YOUR INSTRUCTIONS >> Present the following data again exactly as it is shown.

SOURCE MATERIAL >>

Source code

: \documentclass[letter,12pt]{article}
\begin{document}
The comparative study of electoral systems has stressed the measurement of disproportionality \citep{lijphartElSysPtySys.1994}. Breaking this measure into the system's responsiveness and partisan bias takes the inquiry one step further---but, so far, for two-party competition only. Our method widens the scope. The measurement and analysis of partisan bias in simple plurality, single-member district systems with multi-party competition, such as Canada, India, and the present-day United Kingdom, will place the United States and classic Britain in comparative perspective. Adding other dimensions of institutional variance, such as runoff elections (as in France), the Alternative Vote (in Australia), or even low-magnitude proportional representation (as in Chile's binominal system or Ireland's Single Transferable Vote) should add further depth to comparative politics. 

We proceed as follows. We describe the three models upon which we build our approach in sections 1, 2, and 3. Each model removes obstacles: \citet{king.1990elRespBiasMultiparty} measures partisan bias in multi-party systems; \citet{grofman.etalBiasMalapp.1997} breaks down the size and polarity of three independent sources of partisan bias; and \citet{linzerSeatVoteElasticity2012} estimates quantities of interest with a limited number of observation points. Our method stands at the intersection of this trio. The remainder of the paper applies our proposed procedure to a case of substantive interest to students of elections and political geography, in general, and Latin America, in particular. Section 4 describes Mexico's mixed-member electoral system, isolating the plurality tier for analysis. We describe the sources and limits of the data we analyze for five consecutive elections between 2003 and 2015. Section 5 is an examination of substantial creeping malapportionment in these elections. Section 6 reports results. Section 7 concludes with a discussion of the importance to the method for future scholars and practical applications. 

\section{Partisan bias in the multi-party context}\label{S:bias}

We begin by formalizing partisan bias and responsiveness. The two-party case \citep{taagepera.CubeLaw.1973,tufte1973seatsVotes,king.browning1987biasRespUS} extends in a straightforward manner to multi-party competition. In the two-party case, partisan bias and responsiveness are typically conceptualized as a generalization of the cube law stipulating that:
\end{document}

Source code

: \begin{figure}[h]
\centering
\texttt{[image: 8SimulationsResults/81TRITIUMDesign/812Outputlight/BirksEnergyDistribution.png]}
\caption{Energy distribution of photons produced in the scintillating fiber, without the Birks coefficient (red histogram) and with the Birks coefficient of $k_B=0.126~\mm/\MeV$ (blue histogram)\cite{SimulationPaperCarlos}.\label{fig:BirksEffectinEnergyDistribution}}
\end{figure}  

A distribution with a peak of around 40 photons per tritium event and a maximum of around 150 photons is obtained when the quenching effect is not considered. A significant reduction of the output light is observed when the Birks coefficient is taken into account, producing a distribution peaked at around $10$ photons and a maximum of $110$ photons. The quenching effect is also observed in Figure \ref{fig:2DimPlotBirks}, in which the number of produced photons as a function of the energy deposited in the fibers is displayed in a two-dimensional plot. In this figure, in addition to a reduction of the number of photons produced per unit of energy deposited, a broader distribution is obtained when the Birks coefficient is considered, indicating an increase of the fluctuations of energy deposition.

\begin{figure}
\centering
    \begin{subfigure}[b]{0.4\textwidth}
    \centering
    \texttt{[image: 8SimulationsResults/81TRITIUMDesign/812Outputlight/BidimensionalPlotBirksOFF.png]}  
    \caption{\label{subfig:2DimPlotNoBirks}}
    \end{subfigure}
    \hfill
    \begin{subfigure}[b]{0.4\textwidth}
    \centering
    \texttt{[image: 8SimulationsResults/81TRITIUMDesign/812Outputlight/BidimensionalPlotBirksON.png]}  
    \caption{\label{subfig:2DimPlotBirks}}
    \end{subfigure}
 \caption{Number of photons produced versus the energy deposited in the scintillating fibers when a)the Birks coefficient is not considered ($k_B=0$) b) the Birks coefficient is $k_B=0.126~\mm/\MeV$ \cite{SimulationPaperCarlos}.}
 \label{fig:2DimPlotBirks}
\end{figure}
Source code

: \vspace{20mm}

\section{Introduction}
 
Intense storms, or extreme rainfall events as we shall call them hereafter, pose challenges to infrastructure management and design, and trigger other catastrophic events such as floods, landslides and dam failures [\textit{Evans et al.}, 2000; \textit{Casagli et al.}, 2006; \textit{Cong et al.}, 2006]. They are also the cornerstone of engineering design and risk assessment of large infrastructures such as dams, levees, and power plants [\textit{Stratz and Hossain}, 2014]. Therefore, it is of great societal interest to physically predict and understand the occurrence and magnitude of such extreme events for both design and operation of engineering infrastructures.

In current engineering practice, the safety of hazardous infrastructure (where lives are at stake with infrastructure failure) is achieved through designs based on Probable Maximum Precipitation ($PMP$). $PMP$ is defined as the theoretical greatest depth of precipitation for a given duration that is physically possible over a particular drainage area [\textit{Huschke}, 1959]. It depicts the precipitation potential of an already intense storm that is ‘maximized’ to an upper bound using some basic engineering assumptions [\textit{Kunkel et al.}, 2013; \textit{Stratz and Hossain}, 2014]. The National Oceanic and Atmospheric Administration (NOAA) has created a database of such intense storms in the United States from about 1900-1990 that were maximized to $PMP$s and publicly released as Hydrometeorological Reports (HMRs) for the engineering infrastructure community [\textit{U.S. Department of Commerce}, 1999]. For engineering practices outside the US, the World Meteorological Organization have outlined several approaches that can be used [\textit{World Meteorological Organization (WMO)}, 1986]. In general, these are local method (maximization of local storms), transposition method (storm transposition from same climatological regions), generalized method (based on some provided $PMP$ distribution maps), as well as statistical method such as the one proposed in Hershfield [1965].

WRITTEN SOLUTION >>
Source code

: \documentclass[letter,12pt]{article}
\begin{document}
The comparative study of electoral systems has stressed the measurement of disproportionality \citep{lijphartElSysPtySys.1994}. Breaking this measure into the system's responsiveness and partisan bias takes the inquiry one step further---but, so far, for two-party competition only. Our method widens the scope. The measurement and analysis of partisan bias in simple plurality, single-member district systems with multi-party competition, such as Canada, India, and the present-day United Kingdom, will place the United States and classic Britain in comparative perspective. Adding other dimensions of institutional variance, such as runoff elections (as in France), the Alternative Vote (in Australia), or even low-magnitude proportional representation (as in Chile's binominal system or Ireland's Single Transferable Vote) should add further depth to comparative politics. 

We proceed as follows. We describe the three models upon which we build our approach in sections 1, 2, and 3. Each model removes obstacles: \citet{king.1990elRespBiasMultiparty} measures partisan bias in multi-party systems; \citet{grofman.etalBiasMalapp.1997} breaks down the size and polarity of three independent sources of partisan bias; and \citet{linzerSeatVoteElasticity2012} estimates quantities of interest with a limited number of observation points. Our method stands at the intersection of this trio. The remainder of the paper applies our proposed procedure to a case of substantive interest to students of elections and political geography, in general, and Latin America, in particular. Section 4 describes Mexico's mixed-member electoral system, isolating the plurality tier for analysis. We describe the sources and limits of the data we analyze for five consecutive elections between 2003 and 2015. Section 5 is an examination of substantial creeping malapportionment in these elections. Section 6 reports results. Section 7 concludes with a discussion of the importance to the method for future scholars and practical applications. 

\section{Partisan bias in the multi-party context}\label{S:bias}

We begin by formalizing partisan bias and responsiveness. The two-party case \citep{taagepera.CubeLaw.1973,tufte1973seatsVotes,king.browning1987biasRespUS} extends in a straightforward manner to multi-party competition. In the two-party case, partisan bias and responsiveness are typically conceptualized as a generalization of the cube law stipulating that:
\end{document}

Source code

: \begin{figure}[h]
\centering
\texttt{[image: 8SimulationsResults/81TRITIUMDesign/812Outputlight/BirksEnergyDistribution.png]}
\caption{Energy distribution of photons produced in the scintillating fiber, without the Birks coefficient (red histogram) and with the Birks coefficient of $k_B=0.126~\mm/\MeV$ (blue histogram)\cite{SimulationPaperCarlos}.\label{fig:BirksEffectinEnergyDistribution}}
\end{figure}  

A distribution with a peak of around 40 photons per tritium event and a maximum of around 150 photons is obtained when the quenching effect is not considered. A significant reduction of the output light is observed when the Birks coefficient is taken into account, producing a distribution peaked at around $10$ photons and a maximum of $110$ photons. The quenching effect is also observed in Figure \ref{fig:2DimPlotBirks}, in which the number of produced photons as a function of the energy deposited in the fibers is displayed in a two-dimensional plot. In this figure, in addition to a reduction of the number of photons produced per unit of energy deposited, a broader distribution is obtained when the Birks coefficient is considered, indicating an increase of the fluctuations of energy deposition.

\begin{figure}
\centering
    \begin{subfigure}[b]{0.4\textwidth}
    \centering
    \texttt{[image: 8SimulationsResults/81TRITIUMDesign/812Outputlight/BidimensionalPlotBirksOFF.png]}  
    \caption{\label{subfig:2DimPlotNoBirks}}
    \end{subfigure}
    \hfill
    \begin{subfigure}[b]{0.4\textwidth}
    \centering
    \texttt{[image: 8SimulationsResults/81TRITIUMDesign/812Outputlight/BidimensionalPlotBirksON.png]}  
    \caption{\label{subfig:2DimPlotBirks}}
    \end{subfigure}
 \caption{Number of photons produced versus the energy deposited in the scintillating fibers when a)the Birks coefficient is not considered ($k_B=0$) b) the Birks coefficient is $k_B=0.126~\mm/\MeV$ \cite{SimulationPaperCarlos}.}
 \label{fig:2DimPlotBirks}
\end{figure}
Source code

: \vspace{20mm}

\section{Introduction}
 
Intense storms, or extreme rainfall events as we shall call them hereafter, pose challenges to infrastructure management and design, and trigger other catastrophic events such as floods, landslides and dam failures [\textit{Evans et al.}, 2000; \textit{Casagli et al.}, 2006; \textit{Cong et al.}, 2006]. They are also the cornerstone of engineering design and risk assessment of large infrastructures such as dams, levees, and power plants [\textit{Stratz and Hossain}, 2014]. Therefore, it is of great societal interest to physically predict and understand the occurrence and magnitude of such extreme events for both design and operation of engineering infrastructures.

In current engineering practice, the safety of hazardous infrastructure (where lives are at stake with infrastructure failure) is achieved through designs based on Probable Maximum Precipitation ($PMP$). $PMP$ is defined as the theoretical greatest depth of precipitation for a given duration that is physically possible over a particular drainage area [\textit{Huschke}, 1959]. It depicts the precipitation potential of an already intense storm that is ‘maximized’ to an upper bound using some basic engineering assumptions [\textit{Kunkel et al.}, 2013; \textit{Stratz and Hossain}, 2014]. The National Oceanic and Atmospheric Administration (NOAA) has created a database of such intense storms in the United States from about 1900-1990 that were maximized to $PMP$s and publicly released as Hydrometeorological Reports (HMRs) for the engineering infrastructure community [\textit{U.S. Department of Commerce}, 1999]. For engineering practices outside the US, the World Meteorological Organization have outlined several approaches that can be used [\textit{World Meteorological Organization (WMO)}, 1986]. In general, these are local method (maximization of local storms), transposition method (storm transposition from same climatological regions), generalized method (based on some provided $PMP$ distribution maps), as well as statistical method such as the one proposed in Hershfield [1965].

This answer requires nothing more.